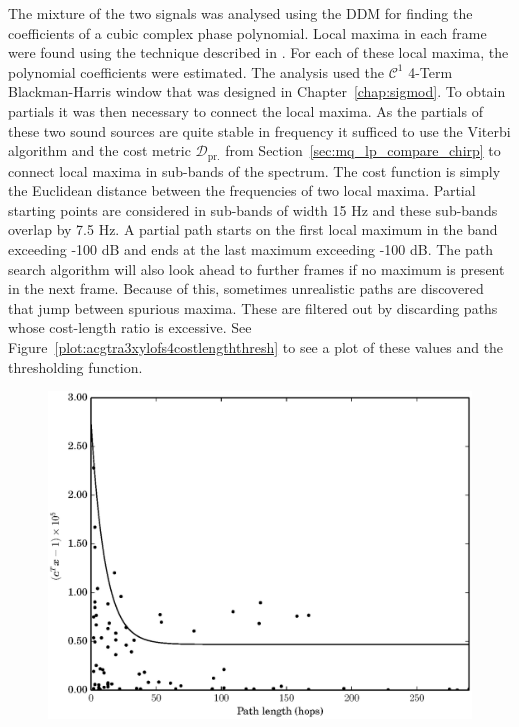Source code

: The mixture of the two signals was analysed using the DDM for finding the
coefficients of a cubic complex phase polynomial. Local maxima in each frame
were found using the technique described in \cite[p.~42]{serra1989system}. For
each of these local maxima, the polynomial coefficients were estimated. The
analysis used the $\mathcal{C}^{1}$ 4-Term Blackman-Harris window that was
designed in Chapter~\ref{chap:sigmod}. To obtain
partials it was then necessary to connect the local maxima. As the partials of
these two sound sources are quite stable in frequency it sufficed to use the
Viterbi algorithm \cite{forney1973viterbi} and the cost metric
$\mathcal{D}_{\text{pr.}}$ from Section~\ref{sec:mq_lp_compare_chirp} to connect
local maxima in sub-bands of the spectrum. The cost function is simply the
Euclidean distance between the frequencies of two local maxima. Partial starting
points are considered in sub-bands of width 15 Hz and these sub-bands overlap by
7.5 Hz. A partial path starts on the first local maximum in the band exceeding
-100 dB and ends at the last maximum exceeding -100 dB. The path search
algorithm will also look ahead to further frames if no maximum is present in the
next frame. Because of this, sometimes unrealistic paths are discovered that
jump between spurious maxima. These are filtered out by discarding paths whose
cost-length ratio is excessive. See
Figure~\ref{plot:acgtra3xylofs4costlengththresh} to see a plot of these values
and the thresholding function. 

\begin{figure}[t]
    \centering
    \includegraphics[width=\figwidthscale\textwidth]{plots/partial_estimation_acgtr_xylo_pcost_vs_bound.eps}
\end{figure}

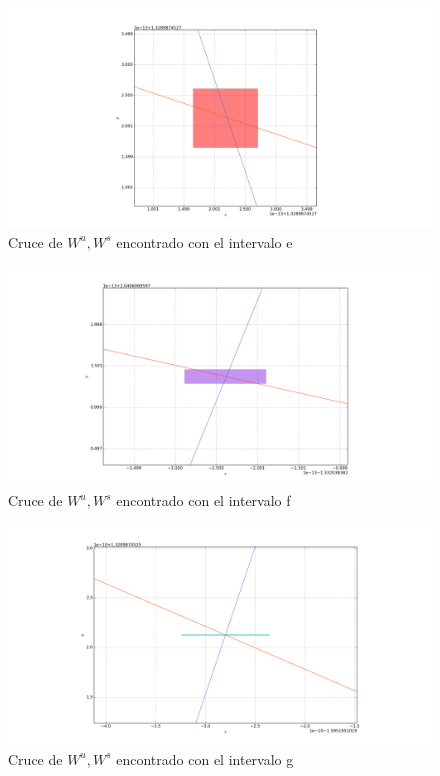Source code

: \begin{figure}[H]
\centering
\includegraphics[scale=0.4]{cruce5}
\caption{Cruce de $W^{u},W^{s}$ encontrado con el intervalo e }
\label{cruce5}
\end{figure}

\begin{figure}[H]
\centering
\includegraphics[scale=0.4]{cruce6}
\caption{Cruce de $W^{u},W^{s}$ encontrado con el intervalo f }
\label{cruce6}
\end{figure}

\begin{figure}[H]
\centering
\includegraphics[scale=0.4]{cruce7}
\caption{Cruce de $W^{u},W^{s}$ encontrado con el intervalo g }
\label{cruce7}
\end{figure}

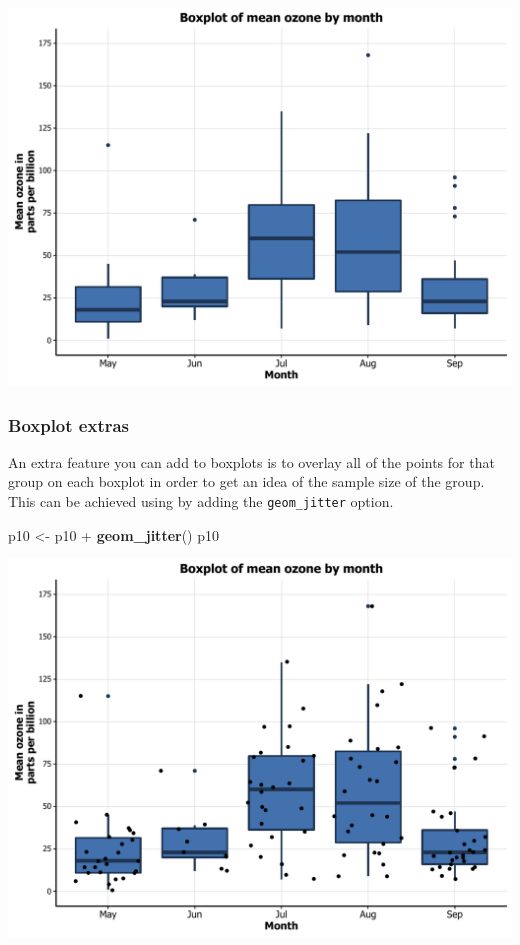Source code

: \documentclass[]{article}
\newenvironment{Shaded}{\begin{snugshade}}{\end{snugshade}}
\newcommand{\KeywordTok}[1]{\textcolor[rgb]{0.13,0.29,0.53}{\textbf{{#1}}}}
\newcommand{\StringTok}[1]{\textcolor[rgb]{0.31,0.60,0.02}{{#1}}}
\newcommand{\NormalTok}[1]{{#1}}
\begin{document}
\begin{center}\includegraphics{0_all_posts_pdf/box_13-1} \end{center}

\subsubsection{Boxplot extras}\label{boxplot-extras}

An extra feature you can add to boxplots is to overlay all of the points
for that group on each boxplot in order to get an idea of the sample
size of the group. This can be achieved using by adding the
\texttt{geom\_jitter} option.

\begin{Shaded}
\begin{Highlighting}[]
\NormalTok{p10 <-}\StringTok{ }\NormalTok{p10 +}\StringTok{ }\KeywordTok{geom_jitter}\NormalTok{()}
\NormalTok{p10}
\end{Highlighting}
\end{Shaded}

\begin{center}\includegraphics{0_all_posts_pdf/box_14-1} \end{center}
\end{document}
════════════════════
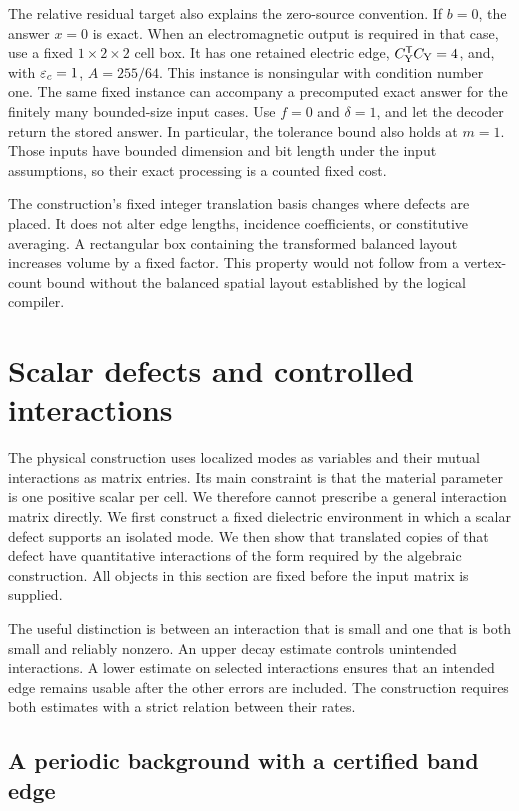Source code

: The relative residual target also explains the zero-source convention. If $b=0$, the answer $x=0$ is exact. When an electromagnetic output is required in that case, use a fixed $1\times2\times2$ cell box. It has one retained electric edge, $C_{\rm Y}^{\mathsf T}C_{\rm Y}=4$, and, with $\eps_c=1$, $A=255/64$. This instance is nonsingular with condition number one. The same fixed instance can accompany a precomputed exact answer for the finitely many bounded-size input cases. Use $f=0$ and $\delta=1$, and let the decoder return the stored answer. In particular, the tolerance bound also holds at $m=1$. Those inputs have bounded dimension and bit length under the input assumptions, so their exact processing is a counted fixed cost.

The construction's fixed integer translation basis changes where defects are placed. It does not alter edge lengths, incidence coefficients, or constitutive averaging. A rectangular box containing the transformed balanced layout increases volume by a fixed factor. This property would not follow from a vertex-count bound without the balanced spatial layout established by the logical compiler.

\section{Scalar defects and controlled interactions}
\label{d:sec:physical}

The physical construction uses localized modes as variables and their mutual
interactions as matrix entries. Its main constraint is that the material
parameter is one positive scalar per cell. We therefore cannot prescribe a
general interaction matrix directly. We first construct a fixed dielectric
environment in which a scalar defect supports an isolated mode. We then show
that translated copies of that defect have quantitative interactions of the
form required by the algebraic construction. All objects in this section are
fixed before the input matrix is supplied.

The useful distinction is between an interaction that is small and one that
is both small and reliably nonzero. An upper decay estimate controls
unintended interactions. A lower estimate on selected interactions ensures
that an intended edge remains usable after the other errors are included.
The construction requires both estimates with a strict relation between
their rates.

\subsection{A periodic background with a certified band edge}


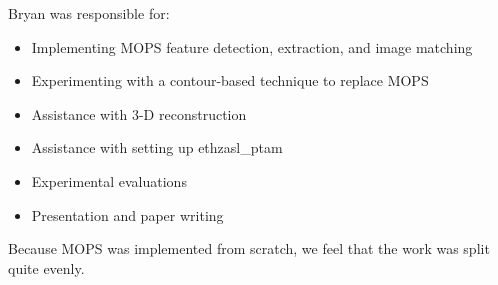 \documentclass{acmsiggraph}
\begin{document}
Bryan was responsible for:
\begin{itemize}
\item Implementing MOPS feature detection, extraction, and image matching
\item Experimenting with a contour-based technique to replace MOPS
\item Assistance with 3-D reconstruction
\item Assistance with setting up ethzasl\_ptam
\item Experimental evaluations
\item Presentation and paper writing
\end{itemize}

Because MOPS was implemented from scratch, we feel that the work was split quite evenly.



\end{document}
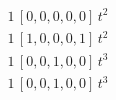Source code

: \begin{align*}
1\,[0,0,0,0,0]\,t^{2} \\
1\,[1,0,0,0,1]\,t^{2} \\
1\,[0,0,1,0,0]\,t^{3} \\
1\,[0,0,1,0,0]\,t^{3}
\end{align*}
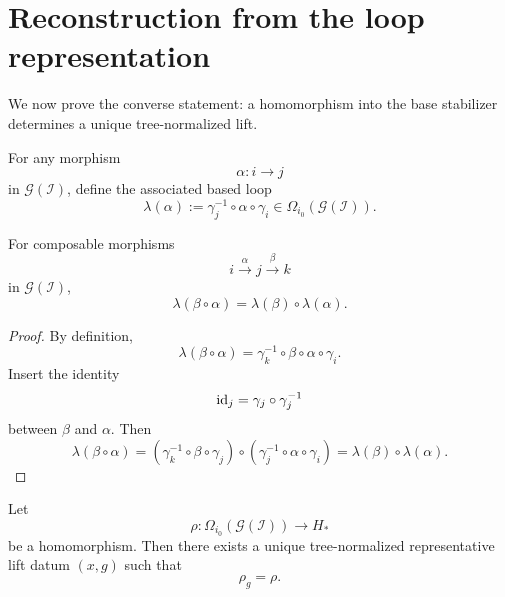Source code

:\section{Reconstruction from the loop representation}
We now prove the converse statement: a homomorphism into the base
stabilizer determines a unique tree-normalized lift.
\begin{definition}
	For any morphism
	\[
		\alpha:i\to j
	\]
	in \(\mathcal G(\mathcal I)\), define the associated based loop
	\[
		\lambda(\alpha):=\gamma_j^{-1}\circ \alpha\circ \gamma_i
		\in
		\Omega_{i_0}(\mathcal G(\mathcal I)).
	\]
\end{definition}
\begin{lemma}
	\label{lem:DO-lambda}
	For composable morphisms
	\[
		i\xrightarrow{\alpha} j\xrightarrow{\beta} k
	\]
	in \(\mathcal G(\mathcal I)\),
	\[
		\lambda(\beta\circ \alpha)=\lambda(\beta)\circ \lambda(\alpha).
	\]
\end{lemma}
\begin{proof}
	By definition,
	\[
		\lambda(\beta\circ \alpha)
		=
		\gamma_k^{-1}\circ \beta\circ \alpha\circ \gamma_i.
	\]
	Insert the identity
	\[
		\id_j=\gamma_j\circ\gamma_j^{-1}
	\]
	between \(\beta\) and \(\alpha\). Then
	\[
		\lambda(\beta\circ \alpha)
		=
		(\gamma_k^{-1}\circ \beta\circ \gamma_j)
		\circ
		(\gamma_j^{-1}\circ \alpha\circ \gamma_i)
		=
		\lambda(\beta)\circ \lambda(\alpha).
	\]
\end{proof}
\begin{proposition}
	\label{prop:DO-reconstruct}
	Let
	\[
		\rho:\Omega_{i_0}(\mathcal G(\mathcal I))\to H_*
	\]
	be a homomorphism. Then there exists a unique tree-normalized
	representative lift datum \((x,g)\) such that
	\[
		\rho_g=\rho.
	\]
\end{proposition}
════════════════════
> Work instruction:
In the entries above, find the line with "analysis used the" and the line with "cost-length ratio is excessive. See", then set down exactly those two and every line between them, nothing else.

> The answer:
analysis used the $\mathcal{C}^{1}$ 4-Term Blackman-Harris window that was
designed in Chapter~\ref{chap:sigmod}. To obtain
partials it was then necessary to connect the local maxima. As the partials of
these two sound sources are quite stable in frequency it sufficed to use the
Viterbi algorithm \cite{forney1973viterbi} and the cost metric
$\mathcal{D}_{\text{pr.}}$ from Section~\ref{sec:mq_lp_compare_chirp} to connect
local maxima in sub-bands of the spectrum. The cost function is simply the
Euclidean distance between the frequencies of two local maxima. Partial starting
points are considered in sub-bands of width 15 Hz and these sub-bands overlap by
7.5 Hz. A partial path starts on the first local maximum in the band exceeding
-100 dB and ends at the last maximum exceeding -100 dB. The path search
algorithm will also look ahead to further frames if no maximum is present in the
next frame. Because of this, sometimes unrealistic paths are discovered that
jump between spurious maxima. These are filtered out by discarding paths whose
cost-length ratio is excessive. See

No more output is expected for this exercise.